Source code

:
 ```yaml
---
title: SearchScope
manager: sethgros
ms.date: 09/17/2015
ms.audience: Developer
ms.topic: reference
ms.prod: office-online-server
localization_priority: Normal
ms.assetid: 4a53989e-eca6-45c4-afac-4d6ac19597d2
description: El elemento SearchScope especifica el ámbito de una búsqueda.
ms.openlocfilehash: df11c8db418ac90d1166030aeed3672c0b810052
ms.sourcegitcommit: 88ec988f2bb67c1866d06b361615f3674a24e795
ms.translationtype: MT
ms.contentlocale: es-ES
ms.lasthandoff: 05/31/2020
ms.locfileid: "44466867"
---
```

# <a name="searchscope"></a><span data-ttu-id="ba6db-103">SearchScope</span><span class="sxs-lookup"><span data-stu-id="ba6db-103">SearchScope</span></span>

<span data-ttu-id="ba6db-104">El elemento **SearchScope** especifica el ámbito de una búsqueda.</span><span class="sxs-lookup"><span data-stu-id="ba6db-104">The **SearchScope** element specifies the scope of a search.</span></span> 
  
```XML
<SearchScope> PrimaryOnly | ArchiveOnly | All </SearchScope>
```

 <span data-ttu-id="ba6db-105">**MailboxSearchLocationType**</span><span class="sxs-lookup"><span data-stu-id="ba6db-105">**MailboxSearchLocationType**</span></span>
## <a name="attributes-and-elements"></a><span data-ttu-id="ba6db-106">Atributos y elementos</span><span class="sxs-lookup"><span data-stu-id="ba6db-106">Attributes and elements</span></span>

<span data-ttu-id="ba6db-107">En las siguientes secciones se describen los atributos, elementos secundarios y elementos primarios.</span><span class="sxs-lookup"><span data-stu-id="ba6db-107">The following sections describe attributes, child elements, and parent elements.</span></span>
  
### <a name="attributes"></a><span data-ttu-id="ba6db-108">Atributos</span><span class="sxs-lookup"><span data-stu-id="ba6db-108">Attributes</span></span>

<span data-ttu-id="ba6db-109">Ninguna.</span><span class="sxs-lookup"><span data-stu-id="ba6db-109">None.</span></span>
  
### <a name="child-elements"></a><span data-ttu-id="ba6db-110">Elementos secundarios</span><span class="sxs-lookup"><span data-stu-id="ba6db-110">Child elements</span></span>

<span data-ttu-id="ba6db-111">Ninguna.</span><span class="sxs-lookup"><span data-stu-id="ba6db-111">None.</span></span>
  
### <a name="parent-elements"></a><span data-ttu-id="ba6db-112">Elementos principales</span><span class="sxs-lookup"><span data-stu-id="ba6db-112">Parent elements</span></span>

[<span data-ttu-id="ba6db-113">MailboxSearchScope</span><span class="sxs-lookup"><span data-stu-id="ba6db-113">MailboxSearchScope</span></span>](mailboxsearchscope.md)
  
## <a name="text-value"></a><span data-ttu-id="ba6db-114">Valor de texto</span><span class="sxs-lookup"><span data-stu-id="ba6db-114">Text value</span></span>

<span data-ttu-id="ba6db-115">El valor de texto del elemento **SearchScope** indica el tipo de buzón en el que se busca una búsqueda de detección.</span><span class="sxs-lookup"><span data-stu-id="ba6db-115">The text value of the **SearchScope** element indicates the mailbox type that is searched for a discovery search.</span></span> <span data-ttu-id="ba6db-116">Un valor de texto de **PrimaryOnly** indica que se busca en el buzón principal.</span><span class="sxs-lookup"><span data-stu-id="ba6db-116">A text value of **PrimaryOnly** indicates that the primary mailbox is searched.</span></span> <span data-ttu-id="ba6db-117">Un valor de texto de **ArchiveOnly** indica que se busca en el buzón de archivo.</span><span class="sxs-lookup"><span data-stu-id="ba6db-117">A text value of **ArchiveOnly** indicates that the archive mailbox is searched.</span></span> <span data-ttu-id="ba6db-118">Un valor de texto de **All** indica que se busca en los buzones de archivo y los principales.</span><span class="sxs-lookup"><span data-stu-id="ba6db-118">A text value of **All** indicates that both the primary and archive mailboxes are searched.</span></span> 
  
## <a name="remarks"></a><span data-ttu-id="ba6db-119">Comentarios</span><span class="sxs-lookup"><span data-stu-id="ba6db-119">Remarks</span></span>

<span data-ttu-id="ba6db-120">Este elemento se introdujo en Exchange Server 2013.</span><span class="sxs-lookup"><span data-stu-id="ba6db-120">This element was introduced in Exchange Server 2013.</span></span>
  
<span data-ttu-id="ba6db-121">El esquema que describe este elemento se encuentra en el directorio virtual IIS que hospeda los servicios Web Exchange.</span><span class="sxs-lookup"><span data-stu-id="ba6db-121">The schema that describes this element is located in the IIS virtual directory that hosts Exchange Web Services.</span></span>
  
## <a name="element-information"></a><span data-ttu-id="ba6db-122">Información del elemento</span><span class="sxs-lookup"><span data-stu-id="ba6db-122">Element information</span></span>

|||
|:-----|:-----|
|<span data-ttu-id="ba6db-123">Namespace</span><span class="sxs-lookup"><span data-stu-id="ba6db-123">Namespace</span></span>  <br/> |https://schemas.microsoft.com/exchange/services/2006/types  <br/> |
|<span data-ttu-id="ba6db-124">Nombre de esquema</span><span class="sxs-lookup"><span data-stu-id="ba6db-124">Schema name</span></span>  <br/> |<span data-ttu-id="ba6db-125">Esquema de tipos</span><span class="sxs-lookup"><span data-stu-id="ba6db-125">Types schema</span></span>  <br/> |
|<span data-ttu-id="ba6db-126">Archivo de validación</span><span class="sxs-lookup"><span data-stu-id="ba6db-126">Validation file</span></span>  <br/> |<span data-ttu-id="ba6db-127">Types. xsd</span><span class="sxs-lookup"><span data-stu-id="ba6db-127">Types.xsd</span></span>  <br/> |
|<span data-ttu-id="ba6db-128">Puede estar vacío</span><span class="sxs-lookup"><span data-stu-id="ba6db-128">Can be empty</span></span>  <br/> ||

......

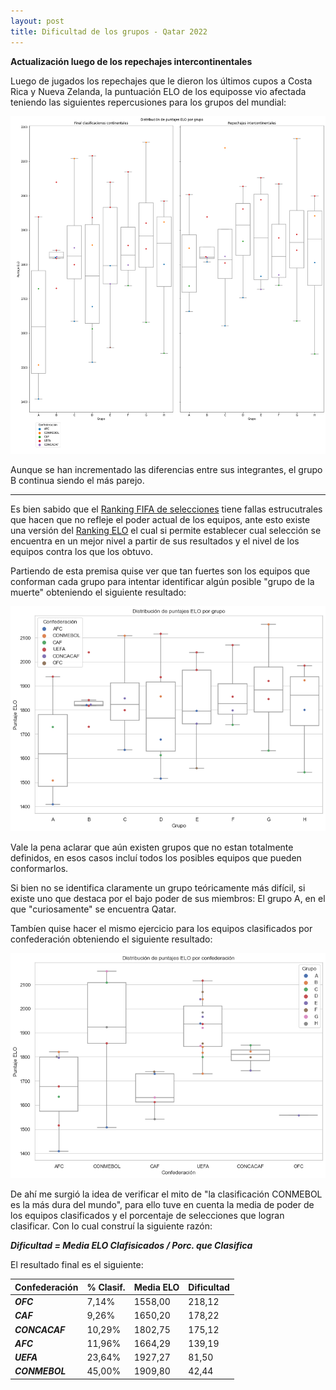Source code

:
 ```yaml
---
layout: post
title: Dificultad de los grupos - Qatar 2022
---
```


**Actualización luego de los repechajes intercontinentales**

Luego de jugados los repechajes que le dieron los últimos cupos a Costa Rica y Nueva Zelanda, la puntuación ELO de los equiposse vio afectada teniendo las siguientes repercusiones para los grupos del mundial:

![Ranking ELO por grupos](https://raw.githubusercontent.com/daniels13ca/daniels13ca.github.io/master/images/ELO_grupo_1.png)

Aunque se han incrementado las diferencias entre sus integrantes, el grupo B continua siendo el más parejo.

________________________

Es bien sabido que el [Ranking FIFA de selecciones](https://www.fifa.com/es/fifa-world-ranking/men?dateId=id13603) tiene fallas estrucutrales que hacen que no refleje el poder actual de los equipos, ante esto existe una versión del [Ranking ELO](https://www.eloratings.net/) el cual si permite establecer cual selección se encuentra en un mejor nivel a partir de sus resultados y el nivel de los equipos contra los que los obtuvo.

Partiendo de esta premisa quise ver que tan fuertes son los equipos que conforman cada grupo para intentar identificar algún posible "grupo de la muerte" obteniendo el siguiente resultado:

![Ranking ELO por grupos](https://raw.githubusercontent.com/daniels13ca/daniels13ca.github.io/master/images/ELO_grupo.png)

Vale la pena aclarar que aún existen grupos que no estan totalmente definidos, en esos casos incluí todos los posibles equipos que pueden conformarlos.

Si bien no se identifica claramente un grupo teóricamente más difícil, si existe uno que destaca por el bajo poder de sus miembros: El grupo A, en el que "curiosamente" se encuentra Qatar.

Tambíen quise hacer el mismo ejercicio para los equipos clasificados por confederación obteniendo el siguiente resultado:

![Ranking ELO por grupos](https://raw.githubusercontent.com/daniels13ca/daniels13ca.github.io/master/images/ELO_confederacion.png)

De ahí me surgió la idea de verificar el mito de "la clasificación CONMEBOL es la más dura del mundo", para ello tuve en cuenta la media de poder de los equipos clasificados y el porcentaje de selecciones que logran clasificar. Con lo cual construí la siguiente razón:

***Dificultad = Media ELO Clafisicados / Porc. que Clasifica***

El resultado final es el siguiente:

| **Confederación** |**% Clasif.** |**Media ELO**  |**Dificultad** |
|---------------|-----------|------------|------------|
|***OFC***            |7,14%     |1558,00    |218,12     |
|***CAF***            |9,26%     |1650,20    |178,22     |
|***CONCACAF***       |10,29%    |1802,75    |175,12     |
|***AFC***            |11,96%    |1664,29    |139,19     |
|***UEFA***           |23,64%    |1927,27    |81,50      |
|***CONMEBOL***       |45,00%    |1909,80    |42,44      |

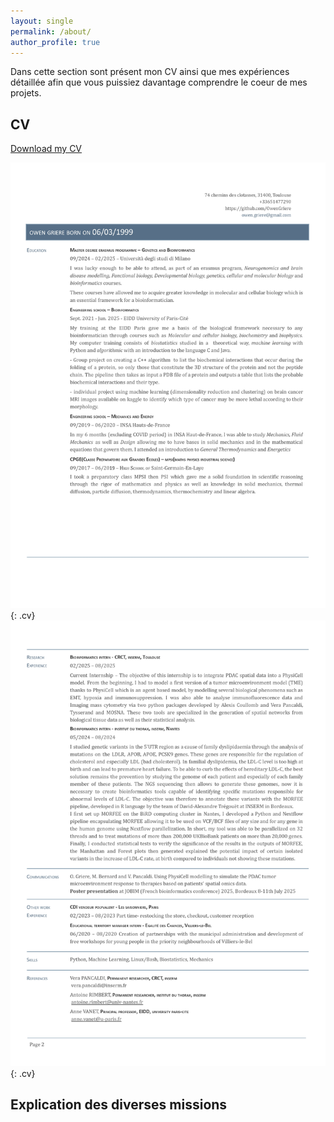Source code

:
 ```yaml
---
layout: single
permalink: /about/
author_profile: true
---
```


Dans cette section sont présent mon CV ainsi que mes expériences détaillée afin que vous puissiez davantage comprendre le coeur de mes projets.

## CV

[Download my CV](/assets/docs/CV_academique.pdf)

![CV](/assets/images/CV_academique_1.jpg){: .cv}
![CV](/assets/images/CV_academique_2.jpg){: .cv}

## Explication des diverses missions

......

YOUR ASSIGNMENT: Wherever a line of the data holds "repechajes", copy that line.

ANSWER TO THE PROBLEM:
**Actualización luego de los repechajes intercontinentales**
Luego de jugados los repechajes que le dieron los últimos cupos a Costa Rica y Nueva Zelanda, la puntuación ELO de los equiposse vio afectada teniendo las siguientes repercusiones para los grupos del mundial:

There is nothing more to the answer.